START Records provided

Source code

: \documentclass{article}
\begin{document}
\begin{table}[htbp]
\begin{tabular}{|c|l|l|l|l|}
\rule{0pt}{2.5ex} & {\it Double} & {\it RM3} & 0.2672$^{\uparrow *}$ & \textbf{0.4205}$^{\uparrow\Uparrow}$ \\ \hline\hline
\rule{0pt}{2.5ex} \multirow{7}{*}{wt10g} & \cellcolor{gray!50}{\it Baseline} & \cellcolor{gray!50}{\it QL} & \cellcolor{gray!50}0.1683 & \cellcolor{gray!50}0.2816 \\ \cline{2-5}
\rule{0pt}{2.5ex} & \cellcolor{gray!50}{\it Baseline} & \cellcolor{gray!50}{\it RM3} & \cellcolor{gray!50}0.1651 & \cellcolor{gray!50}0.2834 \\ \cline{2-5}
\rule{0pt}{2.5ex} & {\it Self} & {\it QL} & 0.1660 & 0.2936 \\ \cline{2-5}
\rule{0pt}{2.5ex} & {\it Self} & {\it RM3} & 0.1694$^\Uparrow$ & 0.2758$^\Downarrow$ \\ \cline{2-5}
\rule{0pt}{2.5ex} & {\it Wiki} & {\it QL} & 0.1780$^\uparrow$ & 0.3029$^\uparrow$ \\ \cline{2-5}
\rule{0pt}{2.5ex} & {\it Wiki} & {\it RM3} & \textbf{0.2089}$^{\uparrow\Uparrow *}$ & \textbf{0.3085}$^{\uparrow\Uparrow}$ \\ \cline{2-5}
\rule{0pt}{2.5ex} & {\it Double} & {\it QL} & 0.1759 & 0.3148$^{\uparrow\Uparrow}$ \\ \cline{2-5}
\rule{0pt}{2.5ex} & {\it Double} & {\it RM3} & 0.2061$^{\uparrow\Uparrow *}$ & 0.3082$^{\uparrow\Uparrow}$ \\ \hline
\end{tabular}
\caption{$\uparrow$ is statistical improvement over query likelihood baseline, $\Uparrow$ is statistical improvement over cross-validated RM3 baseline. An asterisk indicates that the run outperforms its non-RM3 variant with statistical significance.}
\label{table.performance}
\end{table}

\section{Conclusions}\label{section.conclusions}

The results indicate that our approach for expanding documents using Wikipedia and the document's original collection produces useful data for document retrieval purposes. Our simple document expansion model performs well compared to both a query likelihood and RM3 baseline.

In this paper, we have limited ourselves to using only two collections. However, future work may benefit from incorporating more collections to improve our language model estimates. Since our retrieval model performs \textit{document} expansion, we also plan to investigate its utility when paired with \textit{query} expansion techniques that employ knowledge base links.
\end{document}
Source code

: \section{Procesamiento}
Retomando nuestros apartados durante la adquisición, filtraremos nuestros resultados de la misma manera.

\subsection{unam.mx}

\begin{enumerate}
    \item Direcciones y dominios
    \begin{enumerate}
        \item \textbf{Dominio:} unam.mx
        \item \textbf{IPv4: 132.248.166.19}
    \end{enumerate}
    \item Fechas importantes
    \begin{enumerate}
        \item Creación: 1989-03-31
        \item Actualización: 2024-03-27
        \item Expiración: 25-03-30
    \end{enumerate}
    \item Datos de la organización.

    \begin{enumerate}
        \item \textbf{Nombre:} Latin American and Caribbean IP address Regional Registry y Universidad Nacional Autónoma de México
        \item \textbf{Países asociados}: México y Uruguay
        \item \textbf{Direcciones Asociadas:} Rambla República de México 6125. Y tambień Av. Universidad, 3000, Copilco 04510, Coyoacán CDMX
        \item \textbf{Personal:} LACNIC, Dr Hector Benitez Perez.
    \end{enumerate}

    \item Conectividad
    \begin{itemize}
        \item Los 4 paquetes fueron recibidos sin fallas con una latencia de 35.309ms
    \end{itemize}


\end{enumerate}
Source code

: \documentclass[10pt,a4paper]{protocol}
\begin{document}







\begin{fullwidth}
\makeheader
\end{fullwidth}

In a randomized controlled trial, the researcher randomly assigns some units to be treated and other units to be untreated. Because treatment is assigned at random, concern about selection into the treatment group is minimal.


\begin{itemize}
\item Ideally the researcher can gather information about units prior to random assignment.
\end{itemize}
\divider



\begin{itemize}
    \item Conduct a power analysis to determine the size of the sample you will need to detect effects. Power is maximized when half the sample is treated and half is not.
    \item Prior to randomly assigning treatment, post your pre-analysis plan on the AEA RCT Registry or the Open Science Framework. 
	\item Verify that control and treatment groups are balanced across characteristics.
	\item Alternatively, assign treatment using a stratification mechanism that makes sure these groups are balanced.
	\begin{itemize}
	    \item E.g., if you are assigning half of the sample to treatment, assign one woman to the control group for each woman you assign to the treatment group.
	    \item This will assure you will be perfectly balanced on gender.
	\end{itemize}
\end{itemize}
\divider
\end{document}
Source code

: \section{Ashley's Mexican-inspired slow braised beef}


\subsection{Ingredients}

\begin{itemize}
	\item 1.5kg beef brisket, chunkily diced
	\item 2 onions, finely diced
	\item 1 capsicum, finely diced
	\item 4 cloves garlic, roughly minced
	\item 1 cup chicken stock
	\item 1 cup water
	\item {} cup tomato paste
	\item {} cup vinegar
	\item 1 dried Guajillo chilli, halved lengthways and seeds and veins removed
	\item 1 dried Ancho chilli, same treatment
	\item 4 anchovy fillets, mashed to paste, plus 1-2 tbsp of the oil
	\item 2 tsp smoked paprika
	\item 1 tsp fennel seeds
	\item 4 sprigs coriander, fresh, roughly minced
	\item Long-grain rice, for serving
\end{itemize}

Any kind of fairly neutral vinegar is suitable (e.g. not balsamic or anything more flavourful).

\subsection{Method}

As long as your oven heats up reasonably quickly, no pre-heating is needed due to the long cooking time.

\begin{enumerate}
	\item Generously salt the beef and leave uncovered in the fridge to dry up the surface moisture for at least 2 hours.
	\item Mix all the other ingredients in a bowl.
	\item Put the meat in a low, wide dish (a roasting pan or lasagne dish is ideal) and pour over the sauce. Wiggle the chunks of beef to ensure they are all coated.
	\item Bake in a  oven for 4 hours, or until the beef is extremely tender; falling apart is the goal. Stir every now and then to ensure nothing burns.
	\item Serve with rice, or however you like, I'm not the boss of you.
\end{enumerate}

END Records provided

## What is needed:
Which of the lines above include the word "Double"? Copy each of them.

## Response below:
\rule{0pt}{2.5ex} & {\it Double} & {\it RM3} & 0.2672$^{\uparrow *}$ & \textbf{0.4205}$^{\uparrow\Uparrow}$ \\ \hline\hline
\rule{0pt}{2.5ex} & {\it Double} & {\it QL} & 0.1759 & 0.3148$^{\uparrow\Uparrow}$ \\ \cline{2-5}
\rule{0pt}{2.5ex} & {\it Double} & {\it RM3} & 0.2061$^{\uparrow\Uparrow *}$ & 0.3082$^{\uparrow\Uparrow}$ \\ \hline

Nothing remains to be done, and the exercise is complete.